2018年09月10日 カテゴリ:評価者研修

執筆者:清水 政美

大学卒業後、人事コンサルティング会社にて主に人材開発、能力開発の分野の知見を深める。特にマネジメント分野について特化した様々な研修コンテンツを開発。その後、経営コンサルティング会社にて経営全般の支援に従事する。具体的には、中期経営計画策定構築から計画達成支援等。その中で「企業はヒトなり」を身を以て経験し現職へ。経営と連動した戦略的人事制度の構築を得意としている。 DiSC認定トレーナー

前回は目標に必要な要件と目標として盛り込むべき3要素についてお伝えしました。今回は、その3要素のうち、「目標項目(何を)」と「達成基準・レベル(どこまでやれば達成したといえるのか)」という点について、少し掘り下げてみたいと思います。特に、達成基準を明確にすることは、納得感のある評価を行うために必要不可欠な点と言えます。期初にきちんと擦り合せておくことが、期末の評価時に後悔しない一番の勘所です。目標項目には、数値で表すことができる定量目標と、数値では表し切れない定性目標の2種類がありますので、それぞれ分けて説明したいと思います。
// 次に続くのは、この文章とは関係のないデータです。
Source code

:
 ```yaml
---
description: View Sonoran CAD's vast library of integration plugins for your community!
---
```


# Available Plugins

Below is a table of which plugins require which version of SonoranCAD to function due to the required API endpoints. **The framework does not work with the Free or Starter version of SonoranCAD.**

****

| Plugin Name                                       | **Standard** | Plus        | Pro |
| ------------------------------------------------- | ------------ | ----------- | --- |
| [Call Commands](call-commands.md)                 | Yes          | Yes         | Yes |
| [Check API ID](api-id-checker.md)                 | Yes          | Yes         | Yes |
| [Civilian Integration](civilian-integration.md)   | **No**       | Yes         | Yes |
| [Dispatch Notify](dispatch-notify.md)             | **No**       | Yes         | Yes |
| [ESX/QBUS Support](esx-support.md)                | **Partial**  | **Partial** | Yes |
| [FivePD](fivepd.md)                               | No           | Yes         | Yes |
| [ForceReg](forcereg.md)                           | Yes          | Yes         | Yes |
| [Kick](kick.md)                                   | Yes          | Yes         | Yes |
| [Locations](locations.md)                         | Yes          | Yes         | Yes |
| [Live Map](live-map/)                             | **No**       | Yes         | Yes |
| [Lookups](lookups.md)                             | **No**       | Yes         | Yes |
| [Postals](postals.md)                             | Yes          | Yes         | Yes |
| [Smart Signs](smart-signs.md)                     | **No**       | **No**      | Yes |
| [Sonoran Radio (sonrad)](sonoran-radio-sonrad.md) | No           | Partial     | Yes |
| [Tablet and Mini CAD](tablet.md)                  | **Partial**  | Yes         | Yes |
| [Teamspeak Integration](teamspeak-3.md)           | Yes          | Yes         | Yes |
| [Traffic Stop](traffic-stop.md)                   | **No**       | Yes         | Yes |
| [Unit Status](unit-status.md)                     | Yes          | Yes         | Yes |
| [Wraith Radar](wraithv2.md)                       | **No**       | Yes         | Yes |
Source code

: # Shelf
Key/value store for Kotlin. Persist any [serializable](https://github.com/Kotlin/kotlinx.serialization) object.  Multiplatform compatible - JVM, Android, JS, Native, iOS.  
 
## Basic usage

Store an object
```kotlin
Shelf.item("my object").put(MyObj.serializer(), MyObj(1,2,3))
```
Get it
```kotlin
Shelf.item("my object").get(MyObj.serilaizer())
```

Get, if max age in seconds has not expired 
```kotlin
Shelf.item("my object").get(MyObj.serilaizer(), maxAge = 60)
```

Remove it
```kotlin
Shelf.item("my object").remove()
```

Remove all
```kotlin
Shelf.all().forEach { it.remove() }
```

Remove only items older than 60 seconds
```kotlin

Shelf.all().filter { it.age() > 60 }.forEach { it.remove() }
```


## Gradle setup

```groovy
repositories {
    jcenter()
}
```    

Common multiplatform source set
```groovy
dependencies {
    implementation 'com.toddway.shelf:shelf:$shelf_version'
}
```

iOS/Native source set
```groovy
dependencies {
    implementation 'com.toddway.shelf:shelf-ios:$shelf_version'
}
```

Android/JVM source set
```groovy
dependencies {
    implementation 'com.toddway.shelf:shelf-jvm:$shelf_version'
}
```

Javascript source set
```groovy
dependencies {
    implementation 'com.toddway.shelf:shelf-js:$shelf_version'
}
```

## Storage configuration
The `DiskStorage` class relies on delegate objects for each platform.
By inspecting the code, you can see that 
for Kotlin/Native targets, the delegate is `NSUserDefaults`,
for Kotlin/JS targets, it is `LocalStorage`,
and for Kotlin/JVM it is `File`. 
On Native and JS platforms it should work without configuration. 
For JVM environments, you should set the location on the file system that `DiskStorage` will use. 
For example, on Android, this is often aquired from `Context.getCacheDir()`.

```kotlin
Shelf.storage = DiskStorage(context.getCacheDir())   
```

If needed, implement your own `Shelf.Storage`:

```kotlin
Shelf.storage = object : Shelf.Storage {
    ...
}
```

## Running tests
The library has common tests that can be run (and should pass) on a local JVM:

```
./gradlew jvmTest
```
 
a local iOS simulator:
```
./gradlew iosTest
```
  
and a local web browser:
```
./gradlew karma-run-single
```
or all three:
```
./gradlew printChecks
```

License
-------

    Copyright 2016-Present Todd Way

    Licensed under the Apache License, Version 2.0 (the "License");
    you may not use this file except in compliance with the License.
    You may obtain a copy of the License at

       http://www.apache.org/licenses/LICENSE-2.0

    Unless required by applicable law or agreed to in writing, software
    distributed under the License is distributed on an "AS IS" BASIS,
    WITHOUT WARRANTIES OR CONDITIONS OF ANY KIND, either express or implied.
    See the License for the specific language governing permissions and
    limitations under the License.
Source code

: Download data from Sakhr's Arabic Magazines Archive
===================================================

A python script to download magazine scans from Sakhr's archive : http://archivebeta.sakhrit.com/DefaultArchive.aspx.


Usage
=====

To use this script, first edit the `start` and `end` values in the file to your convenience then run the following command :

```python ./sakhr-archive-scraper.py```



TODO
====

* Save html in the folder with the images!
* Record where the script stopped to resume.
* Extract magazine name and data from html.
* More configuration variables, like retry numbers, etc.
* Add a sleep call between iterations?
まず定量目標についてですが、目標項目としては、代表例として、売上、利益、コスト削減額などがあります。ほかに、営業件数や改善提案件数などもあります。これら定量目標に対しては、当たり前ですが、数値で達成基準を明確にします。例えば、売上目標であれば、「前年度110%」、「予算達成度100%」、「3千万円」などです。数値の達成基準を明確にする観点としては、対前年比(伸び率)、予算・目標達成度、絶対額などが挙げられます。トップダウンで決める会社、ボトムアップで決める会社、各社各様ですが、期初に達成基準をきちんと確認しておくことが重要です。

次に定性目標についてですが、目標項目としては、例えば、コミュニケーション力の向上や部下育成などがあります。これら定性目標については達成基準が書きにくく、あいまいになりがちですが、「どのような状態になっているか」、達成したときの状態を明確にすることがポイントです。具体的には、「ホウレンソウが密になっており、部署内で情報のヌケモレの指摘がない状態」や、「部下のAさんが○○できるようになる」などです。よく見受けられるのが、「コミュニケーションを円滑にする」、「部下のAさんが成長している」などです。これではどこまでやれば達成したといえるのかが曖昧で、上司・部下の見解が分かれる可能性があり納得いく評価にはつながりません。達成基準を明確にする観点としては、成果物(結果、報告書、システム、マニュアルなど)の完成度合いや、他者からの評価(アンケート結果、上司の承認)などが挙げられます。特にこの定性目標の達成基準については、具体的にどこまでできればよいのかを期初に上司と部下できちんと擦り合せておくことが重要です。

以上今回は、「目標項目(何を)」と「達成基準・レベル(どこまでやれば達成したといえるのか)」という点についてお伝えしました。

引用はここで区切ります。